Die Zerstörungskraft einer Schneelawine hängt von Ihrer Masse, Fallhöhe und Geschwindigkeit ab. Je nach Beschaffenheit unterscheiden Experten Nassschnee- und Staublawinen.

Nassschneelawinen lösen sich meist spontan bei Regen oder bei starker Erwärmung. Ihre durchschnittliche Fließgeschwindigkeit beträgt 15–30 km/h.

Staublawinen bestehen überwiegend aus feinkörnigem Schnee, erreichen nach sechs Sekunden 100–130 km/h und können bei großer Fallhöhe über 300 km/h erreichen.

Quelle: National Avalanche Center (USA)

Typische Skifahrerlawine

Die typische Skifahrerlawine ist eine Schneebrettlawine – im Mittel 70 Meter breit, 200 Meter lang und 0,5 Meter dick.

Selbst ausgelöst

In neun von zehn Fällen löst ein Lawinenopfer den Schneerutsch selbst aus. Die Betroffenen sind meist Freizeitsportler auf Ski-, Snowboard- oder Schneeschuh-Tour oder Variantenfahrer (Freerider), die abseits der gesicherten Pisten unterwegs sind.

Kleine Lawinenkunde

Zwei Typen von Lawinen können Alpinsportlern gefährlich werden:

 Eigenschaften

Schneebrettlawine

Lockerschneelawine

Charakteristik

Abbruch einer meist fußballfeldgroßen Schneetafel

sich talwärts vergrößernder Kegel

Kritische Schneeschicht(en)

gebundenes Schneebrett auf einer sogenannten Schwachschicht aus weichem, grobkörnigem Schnee mit geringem Zusammenhalt

ungebundener Neuschnee oder Nassschnee

Hangneigung für Auslösung

ab 30°

ab 40°

Auslösung

spontan oder durch plötzliche Zusatzbelastung (z. B. Skifahrer, Tier, herabfallende Steine)

Fernauslösung aus flachem Hangabschnitt möglich!

meist spontan

Gefährlichkeit für Alpinsportler.

Hoch: Über 90 % der Lawinenopfer kommen in Schneebrettlawinen um.

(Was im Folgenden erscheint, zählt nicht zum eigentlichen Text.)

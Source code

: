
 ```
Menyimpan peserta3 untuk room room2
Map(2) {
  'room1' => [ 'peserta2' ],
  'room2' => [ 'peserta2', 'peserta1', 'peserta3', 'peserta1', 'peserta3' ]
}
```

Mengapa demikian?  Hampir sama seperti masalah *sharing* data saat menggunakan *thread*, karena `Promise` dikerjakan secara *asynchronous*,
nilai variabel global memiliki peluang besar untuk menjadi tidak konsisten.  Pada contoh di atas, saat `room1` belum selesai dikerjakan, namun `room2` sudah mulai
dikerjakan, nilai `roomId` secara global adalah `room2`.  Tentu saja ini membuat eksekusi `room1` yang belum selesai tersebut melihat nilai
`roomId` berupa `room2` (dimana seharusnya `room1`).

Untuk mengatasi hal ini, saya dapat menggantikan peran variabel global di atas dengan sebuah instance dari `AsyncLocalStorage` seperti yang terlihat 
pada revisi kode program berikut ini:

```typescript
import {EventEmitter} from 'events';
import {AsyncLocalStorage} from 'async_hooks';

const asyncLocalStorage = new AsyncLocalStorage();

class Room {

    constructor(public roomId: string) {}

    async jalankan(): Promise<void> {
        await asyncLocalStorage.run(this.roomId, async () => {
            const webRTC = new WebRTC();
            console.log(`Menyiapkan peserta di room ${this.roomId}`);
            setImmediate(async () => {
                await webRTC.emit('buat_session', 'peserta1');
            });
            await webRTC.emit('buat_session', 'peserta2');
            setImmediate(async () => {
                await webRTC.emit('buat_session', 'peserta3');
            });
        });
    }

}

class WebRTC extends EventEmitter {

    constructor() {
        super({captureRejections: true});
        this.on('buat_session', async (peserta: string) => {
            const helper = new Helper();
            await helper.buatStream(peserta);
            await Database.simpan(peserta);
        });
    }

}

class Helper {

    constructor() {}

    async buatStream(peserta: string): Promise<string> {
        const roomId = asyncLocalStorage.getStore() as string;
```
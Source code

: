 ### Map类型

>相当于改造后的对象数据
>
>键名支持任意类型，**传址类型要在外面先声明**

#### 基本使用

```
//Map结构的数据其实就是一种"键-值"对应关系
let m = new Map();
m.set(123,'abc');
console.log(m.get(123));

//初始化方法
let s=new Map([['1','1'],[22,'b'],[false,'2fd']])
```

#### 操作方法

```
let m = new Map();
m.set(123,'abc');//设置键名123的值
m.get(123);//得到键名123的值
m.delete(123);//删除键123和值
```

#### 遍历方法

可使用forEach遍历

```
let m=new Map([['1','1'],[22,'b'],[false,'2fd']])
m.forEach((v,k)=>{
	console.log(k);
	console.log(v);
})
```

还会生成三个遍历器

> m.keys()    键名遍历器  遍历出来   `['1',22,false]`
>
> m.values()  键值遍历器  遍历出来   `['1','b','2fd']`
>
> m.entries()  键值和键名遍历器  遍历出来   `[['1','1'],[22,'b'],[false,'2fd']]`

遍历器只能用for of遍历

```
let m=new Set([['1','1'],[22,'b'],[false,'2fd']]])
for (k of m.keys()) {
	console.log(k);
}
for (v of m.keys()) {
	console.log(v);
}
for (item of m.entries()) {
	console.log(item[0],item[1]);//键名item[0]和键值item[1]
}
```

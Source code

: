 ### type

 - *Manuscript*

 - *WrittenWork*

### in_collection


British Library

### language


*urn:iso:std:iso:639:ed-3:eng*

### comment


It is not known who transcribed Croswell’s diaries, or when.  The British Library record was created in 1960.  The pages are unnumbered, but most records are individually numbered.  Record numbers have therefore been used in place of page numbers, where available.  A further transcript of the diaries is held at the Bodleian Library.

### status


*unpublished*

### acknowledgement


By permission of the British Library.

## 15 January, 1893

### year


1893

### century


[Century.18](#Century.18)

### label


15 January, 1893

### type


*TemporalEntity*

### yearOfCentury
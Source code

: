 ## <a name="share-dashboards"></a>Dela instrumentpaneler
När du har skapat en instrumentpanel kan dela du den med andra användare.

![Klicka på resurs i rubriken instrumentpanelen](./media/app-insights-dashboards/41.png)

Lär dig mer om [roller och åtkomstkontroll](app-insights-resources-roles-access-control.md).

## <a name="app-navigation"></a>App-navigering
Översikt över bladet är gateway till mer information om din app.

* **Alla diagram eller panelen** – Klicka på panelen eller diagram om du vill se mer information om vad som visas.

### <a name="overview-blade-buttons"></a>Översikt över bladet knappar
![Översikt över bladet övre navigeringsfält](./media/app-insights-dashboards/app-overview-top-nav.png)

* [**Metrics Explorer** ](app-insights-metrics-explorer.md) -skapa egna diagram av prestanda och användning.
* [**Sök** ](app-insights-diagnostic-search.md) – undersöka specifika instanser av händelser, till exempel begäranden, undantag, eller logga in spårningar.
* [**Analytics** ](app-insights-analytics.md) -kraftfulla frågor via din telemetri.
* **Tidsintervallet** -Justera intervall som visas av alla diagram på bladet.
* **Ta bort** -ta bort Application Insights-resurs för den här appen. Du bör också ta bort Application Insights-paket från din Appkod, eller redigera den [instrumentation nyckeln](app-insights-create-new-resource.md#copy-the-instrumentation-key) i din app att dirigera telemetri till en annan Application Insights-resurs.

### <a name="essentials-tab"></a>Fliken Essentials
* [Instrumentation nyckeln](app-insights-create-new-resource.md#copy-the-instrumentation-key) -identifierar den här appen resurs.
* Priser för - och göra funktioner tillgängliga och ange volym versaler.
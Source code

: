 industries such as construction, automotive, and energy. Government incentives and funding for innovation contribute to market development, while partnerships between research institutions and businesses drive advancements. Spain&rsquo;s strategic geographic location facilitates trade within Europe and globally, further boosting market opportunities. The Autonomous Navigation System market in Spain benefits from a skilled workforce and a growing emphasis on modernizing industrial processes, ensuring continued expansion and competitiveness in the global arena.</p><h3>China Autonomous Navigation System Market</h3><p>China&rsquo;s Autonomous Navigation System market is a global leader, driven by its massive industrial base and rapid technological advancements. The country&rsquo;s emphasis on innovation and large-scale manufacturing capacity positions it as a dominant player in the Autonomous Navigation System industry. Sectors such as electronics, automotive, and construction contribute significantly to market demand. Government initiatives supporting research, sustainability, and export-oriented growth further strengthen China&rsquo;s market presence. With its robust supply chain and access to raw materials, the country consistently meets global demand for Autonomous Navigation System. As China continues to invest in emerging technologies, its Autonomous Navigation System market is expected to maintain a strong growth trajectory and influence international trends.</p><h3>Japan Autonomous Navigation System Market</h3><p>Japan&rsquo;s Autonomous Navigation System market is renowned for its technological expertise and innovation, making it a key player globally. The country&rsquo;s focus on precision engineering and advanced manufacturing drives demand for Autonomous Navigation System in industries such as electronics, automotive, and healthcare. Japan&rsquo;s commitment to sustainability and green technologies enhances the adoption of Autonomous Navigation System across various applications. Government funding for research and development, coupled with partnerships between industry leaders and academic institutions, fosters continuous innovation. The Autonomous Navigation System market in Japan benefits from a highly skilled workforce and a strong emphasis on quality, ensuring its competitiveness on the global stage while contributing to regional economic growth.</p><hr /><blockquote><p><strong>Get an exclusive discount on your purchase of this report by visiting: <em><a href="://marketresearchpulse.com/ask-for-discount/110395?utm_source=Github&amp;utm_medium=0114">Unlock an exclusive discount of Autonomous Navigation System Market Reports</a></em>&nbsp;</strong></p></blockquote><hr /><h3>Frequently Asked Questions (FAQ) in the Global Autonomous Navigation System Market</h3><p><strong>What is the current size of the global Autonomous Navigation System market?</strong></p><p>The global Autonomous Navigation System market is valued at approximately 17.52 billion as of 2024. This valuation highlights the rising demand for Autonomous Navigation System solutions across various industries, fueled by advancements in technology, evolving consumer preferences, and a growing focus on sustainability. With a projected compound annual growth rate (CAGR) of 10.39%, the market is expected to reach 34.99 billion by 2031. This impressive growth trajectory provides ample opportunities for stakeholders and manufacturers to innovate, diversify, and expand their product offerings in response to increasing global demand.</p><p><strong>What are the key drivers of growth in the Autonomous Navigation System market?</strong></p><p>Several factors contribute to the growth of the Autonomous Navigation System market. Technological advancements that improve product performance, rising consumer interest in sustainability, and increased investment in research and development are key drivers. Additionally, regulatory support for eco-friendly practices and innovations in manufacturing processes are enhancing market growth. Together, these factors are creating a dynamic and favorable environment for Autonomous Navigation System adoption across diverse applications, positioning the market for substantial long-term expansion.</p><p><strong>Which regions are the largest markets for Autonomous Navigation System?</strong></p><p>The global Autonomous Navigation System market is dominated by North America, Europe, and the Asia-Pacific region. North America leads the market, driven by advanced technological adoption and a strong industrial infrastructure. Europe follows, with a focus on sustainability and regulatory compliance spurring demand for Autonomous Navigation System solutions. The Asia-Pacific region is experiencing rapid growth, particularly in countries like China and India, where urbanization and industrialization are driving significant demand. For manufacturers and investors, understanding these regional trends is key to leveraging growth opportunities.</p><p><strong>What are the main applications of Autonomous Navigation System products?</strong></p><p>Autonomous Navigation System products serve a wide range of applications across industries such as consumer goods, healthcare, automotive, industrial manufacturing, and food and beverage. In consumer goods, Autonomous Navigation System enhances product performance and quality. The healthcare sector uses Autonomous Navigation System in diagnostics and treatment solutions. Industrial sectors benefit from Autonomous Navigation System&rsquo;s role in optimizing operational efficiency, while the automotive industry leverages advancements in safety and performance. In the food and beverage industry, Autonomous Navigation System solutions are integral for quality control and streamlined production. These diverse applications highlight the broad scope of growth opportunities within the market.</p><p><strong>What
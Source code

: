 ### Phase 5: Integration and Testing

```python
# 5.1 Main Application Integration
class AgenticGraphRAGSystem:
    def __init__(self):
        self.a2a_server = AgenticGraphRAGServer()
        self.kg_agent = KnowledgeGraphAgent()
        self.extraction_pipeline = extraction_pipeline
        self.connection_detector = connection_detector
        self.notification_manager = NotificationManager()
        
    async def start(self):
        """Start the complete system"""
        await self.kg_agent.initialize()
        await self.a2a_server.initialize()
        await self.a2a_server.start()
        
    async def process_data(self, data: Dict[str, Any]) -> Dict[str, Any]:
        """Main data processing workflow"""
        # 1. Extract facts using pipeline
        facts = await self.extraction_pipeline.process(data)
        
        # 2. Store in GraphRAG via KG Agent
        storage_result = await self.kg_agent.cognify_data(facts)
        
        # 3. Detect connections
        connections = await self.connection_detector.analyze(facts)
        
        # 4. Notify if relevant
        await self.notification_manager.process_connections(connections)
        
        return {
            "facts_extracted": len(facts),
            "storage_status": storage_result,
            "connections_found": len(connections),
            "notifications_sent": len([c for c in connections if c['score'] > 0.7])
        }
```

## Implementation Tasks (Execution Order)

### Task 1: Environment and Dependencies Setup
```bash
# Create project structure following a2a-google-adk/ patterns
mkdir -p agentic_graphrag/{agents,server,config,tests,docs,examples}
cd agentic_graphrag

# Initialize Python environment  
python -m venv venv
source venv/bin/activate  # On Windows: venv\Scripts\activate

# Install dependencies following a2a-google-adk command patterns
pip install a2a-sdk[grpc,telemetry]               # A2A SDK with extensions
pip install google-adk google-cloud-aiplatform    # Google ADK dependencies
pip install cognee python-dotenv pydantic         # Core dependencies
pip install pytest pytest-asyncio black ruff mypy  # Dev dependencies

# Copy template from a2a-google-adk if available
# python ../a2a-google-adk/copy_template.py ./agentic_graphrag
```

Geringes Verschüttungsrisiko, aber hohe Gefahr, in gefährliches Gelände mitgerissen zu werden und sich beim Sturz zu verletzen.

Quellen: DAV, SLF

Risiko reduzieren

Folgende grundlegende Tipps des Deutschen Alpenvereins (DAV) und des Schweizer WSL-Instituts für Schnee- und Lawinenforschung (SLF) helfen Ihnen, das Risiko bei Touren und Fahrten abseits gesicherter Pisten zu reduzieren:

      • Informieren Sie sich bei der Tourenplanung über das Wetter und die Lawinensituation (Lawinen-Lagebericht/Bulletin).
      • <Informieren Sie Dritte, wo, wann und auf welcher Route Sie unterwegs sind.
      • Nehmen Sie alle ein Lawinenverschütteten-Suchgerät (LVS), eine Schaufel und eine Sonde mit. Kontrollieren Sie vor Tourbeginn, ob alle LVS funktionieren, und stellen Sie diese auf Senden!
      • Beurteilen Sie auf ihrer Tour laufend die aktuellen Verhältnisse bezüglich Wetter, Schnee, Gelände, Zeitplan und Gruppenmitglieder (Erfahrung, Fitness, Gesundheitszustand, Ausrüstung etc.).
      • Umgehen Sie frische Triebschneeansammlungen.
      • Bei Nebel, schlechter Sicht in steilem oder unbekanntem Gelände und anderen ungünstigen Verhältnissen gilt: verzichten, umgehen oder umkehren.
      • Halten Sie 10 m Abstand beim Aufstieg und mindestens 30 m Abstand bei der Abfahrt.
      • Durchfahren Sie Schlüsselstellen und extreme Steilhänge nur einzeln.
      • Meiden Sie steilste Hangpartien, felsdurchsetztes Gelände oder Bergrinnen (Couloirs).
      • Fahren Sie vorsichtig und vorausschauend, um Stürze zu vermeiden.
      • Beachten Sie die tageszeitlichen Temperaturschwankungen.

Quellen: SLF, DAV

Erhöhtes Risiko erkennen

Diese Merksätze helfen Ihnen, ein erhöhtes Lawinenrisiko abseits der Piste zu erkennen:

  1. Der erste schöne Tag nach einem bedeutenden Schneefall ist besonders gefährlich.
  2. Neuschnee + Wind = Lawinengefahr!
  3. Je steiler und schattiger, desto gefährlicher.
  4. Frische Lawinen und „Wumm“-Geräusche sind Zeichen für Lawinengefahr.
  5. Eine schnelle und markante Erwärmung erhöht kurzfristig das Lawinenrisiko.

Quelle: SLF 2016

Minimalausrüstung für Ihre Sicherheit

Die Minimalausstattung bei Touren umfasst je ein Lawinenverschütteten-Suchgerät (LVS), Lawinenschaufel und -sonde, deren Handhabung Sie am besten bei einem Lawinenkurs erlernen. Ebenso unverzichtbar sind: Erste-Hilfe-Set inkl. Rettungsdecke, Handy oder Funkgerät, Orientierungsmittel (GPS oder Karte, Höhenmesser und Kompass) sowie ein angemessener Kälte- (z. B. Funktionskleidung, Gamaschen) und Sonnenschutz (z. B. Skibrille).

Verschüttet! Was tun?

Versuchen Sie die Schneedecke über sich zu durchzubrechen. Falls dies nicht auf Anhieb geht, abwarten. So sparen Sie Luft. Schreien Sie, sobald die Helfer über Ihnen sind.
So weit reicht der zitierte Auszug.